Start of Given records
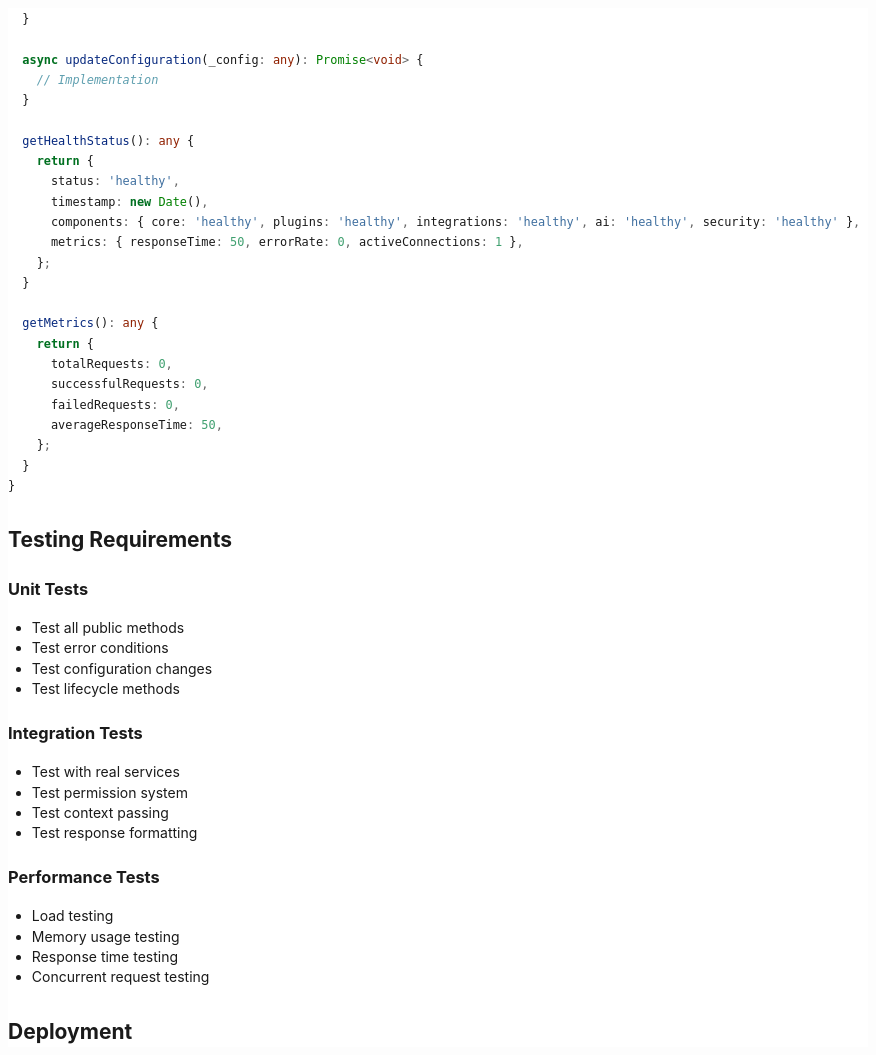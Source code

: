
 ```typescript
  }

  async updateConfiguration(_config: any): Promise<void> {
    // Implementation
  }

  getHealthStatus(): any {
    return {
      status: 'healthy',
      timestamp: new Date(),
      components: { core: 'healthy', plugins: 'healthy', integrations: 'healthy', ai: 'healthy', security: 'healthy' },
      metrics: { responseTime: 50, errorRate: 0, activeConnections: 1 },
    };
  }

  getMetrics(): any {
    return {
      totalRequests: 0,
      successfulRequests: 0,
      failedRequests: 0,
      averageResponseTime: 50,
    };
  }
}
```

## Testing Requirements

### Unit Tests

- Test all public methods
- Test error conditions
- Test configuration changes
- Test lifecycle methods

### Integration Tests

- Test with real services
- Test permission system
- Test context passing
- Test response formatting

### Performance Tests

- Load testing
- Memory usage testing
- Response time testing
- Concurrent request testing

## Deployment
End of Given records
Start of Given records
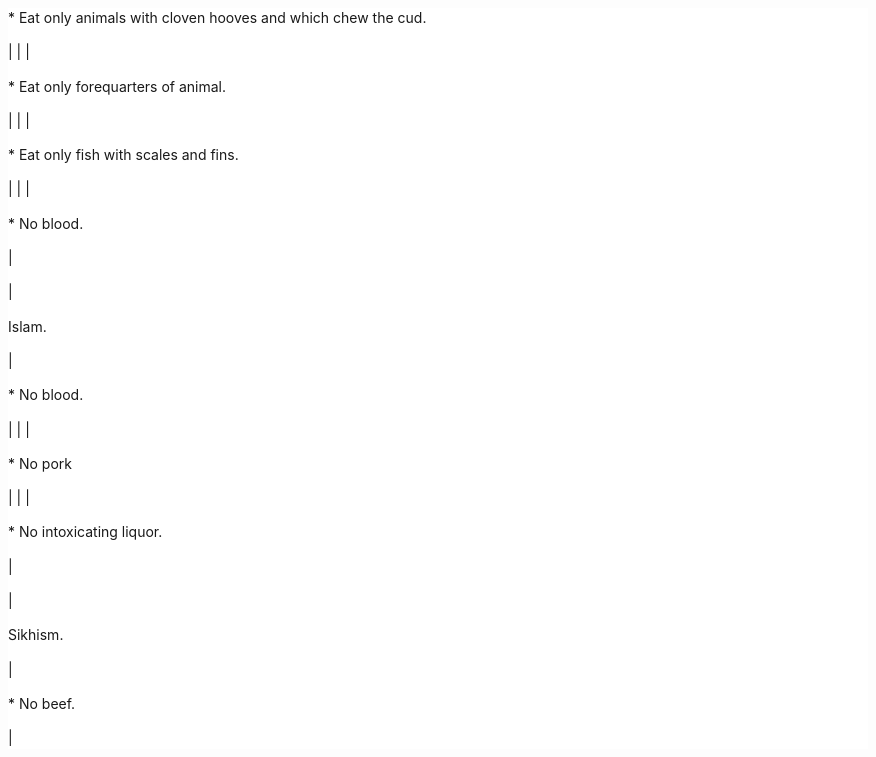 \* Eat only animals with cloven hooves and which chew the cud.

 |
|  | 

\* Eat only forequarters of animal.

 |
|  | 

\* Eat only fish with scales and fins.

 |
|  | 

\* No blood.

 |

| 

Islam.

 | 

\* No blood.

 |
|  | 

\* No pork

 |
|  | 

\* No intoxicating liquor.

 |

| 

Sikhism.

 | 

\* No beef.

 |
End of Given records
- **Problem statement**: Give back, exactly as written, the stretch from the line with "- Test all public methods" through the line with "## Deployment", and no other lines from the records above.

- **Solution for this exercise**:
- Test all public methods
- Test error conditions
- Test configuration changes
- Test lifecycle methods

### Integration Tests

- Test with real services
- Test permission system
- Test context passing
- Test response formatting

### Performance Tests

- Load testing
- Memory usage testing
- Response time testing
- Concurrent request testing

## Deployment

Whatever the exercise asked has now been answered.